= Book of the Anchorite of Llanddewibrefi =

14th-century Welsh manuscript

The full text of Llyfr Ancr Llanddewibrefi as a pdf file

The Book of the Anchorite of Llanddewibrefi (also Jesus ms. 119) (Welsh: Llyfr Ancr Llanddewibrefi or Llyfr yr Ancr) is a fourteenth-century Welsh manuscript containing a collection of religious texts translated from Latin to Welsh. Notable works in the manuscript includes the Elucidarium, Historia Lucidar, Ymborth yr Enaid, Breuddwyd Pawl and the Prester John text Ystorya Gwlat Ieuan Vendigeit.
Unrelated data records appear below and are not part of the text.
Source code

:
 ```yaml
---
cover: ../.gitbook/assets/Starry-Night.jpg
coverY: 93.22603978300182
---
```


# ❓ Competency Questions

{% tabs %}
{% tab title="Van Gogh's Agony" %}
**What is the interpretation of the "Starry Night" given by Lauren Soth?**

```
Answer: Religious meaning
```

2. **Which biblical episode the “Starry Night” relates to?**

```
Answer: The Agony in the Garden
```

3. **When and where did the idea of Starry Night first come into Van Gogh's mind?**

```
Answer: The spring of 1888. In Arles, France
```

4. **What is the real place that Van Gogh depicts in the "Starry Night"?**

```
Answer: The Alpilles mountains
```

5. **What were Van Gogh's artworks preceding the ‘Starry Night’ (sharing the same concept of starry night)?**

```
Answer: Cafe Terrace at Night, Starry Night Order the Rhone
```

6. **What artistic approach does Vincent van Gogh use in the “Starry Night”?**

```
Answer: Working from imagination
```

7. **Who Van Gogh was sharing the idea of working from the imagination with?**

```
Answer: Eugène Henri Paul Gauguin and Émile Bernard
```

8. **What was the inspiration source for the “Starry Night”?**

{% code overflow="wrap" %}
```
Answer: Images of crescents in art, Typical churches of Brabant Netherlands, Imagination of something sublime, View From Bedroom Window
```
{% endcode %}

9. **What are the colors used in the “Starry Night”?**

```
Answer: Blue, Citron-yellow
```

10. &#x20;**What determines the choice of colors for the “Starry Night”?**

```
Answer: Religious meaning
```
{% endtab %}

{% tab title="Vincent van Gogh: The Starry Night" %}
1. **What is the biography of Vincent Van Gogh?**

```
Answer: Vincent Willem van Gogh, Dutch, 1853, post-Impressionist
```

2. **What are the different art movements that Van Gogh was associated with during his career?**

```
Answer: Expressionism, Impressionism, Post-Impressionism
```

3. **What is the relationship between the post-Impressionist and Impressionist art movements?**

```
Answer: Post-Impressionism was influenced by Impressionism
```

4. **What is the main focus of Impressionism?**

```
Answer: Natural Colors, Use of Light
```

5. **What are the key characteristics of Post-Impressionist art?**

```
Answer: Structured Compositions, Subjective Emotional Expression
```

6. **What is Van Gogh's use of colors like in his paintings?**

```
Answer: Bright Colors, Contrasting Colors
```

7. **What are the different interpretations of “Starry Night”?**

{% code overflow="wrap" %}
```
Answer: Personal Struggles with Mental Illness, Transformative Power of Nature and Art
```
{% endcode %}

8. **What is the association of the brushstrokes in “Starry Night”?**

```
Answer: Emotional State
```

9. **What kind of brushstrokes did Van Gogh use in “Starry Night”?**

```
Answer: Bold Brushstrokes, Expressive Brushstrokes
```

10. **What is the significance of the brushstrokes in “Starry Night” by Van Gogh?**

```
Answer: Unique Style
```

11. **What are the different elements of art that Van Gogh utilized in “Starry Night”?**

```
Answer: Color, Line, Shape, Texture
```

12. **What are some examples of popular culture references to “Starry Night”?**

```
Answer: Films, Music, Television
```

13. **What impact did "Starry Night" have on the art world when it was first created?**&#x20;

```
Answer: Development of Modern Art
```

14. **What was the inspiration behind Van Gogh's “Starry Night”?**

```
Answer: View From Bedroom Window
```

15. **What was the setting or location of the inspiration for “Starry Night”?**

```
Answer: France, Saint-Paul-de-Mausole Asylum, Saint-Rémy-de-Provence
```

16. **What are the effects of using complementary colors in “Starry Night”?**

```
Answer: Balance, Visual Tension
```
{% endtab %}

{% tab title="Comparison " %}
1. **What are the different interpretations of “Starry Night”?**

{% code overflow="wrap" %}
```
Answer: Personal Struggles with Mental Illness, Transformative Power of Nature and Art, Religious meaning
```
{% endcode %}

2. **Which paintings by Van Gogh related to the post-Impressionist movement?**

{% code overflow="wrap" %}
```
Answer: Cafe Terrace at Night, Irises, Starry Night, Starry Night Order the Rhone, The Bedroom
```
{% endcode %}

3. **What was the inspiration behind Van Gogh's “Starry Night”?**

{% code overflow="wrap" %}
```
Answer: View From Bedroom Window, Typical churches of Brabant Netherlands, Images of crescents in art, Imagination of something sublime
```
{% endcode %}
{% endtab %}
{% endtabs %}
It is dated in a colophon to Historia Lucidar to the year 1346.

The scribe identifies himself as an anchorite, but remains otherwise anonymous. He also states in the manuscript that it was commissioned by Gruffydd ap Llywelyn ap Phylip ap Trahaearn of Cantref Mawr in Carmarthenshire. At the end of the seventeenth or beginning of the eighteenth century, it was given to Jesus College, Oxford, and is currently housed in the Bodleian Library in Oxford.

==Bibliography==
- Thomas Jones, 'The Book of the Anchorite of Llanddewi Brefi', Transactions and Archaeological Record, Cardiganshire Antiquarian Society, 12 (1937), 63–82
- Sarah Rowles, 'Yr Elucidarium: Iaith, strwythur, cynnwys ac arwyddocâd y cyfieithiadau Cymraeg', PhD dissertation, Aberystwyth University, 2008.